The problem: Would you output, exactly as written, the line with "The choice of" and all lines after it to the end of the data below, and no others?

Items from a dataset:

= = = = =

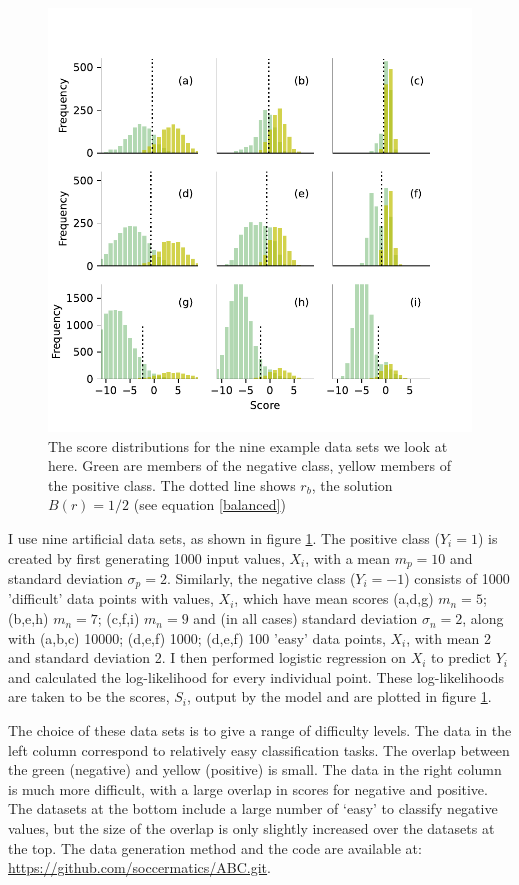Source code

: \documentclass[preprint,12pt]{article}
\begin{document}
\begin{figure}[t]
\centering
\includegraphics[scale=1]{Figures/Distribution.pdf}
\caption{The score distributions for the nine example data sets we look at here. Green are members of the negative class, yellow members of the positive class. The dotted line shows $r_b$, the solution $B(r)=1/2$ (see equation \ref{balanced})} \label{fig:Distribution}
\end{figure}

I use nine artificial data sets, as shown in figure \ref{fig:Distribution}. The positive class ($Y_i=1$) is created by first generating 1000 input values, $X_i$, with a mean $m_p=10$ and standard deviation $\sigma_p=2$. Similarly, the negative class ($Y_i=-1$) consists of 1000 'difficult' data points with values, $X_i$, which have mean scores (a,d,g) $m_n=5$; (b,e,h) $m_n=7$; (c,f,i) $m_n=9$ and (in all cases) standard deviation $\sigma_n=2$, along with (a,b,c) 10000; (d,e,f) 1000; (d,e,f) 100 'easy' data points, $X_i$, with mean 2 and standard deviation 2.  I then performed logistic regression on $X_i$ to predict $Y_i$ and calculated the log-likelihood for every individual point. These log-likelihoods are taken to be the scores, $S_i$, output by the model and are plotted in figure \ref{fig:Distribution}. 

The choice of these data sets is to give a range of difficulty levels. The data in the left column correspond to relatively easy classification tasks. The overlap between the green (negative) and yellow (positive) is small. The data in the right column is much more difficult, with a large overlap in scores for negative and positive. The datasets at the bottom include a large number of `easy' to classify negative values, but the size of the overlap is only slightly increased over the datasets at the top. The data generation method and the code are available at: \href{https://github.com/soccermatics/ABC.git}{https://github.com/soccermatics/ABC.git}. 
\end{document}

= = = = =

Answer below:
The choice of these data sets is to give a range of difficulty levels. The data in the left column correspond to relatively easy classification tasks. The overlap between the green (negative) and yellow (positive) is small. The data in the right column is much more difficult, with a large overlap in scores for negative and positive. The datasets at the bottom include a large number of `easy' to classify negative values, but the size of the overlap is only slightly increased over the datasets at the top. The data generation method and the code are available at: \href{https://github.com/soccermatics/ABC.git}{https://github.com/soccermatics/ABC.git}. 
\end{document}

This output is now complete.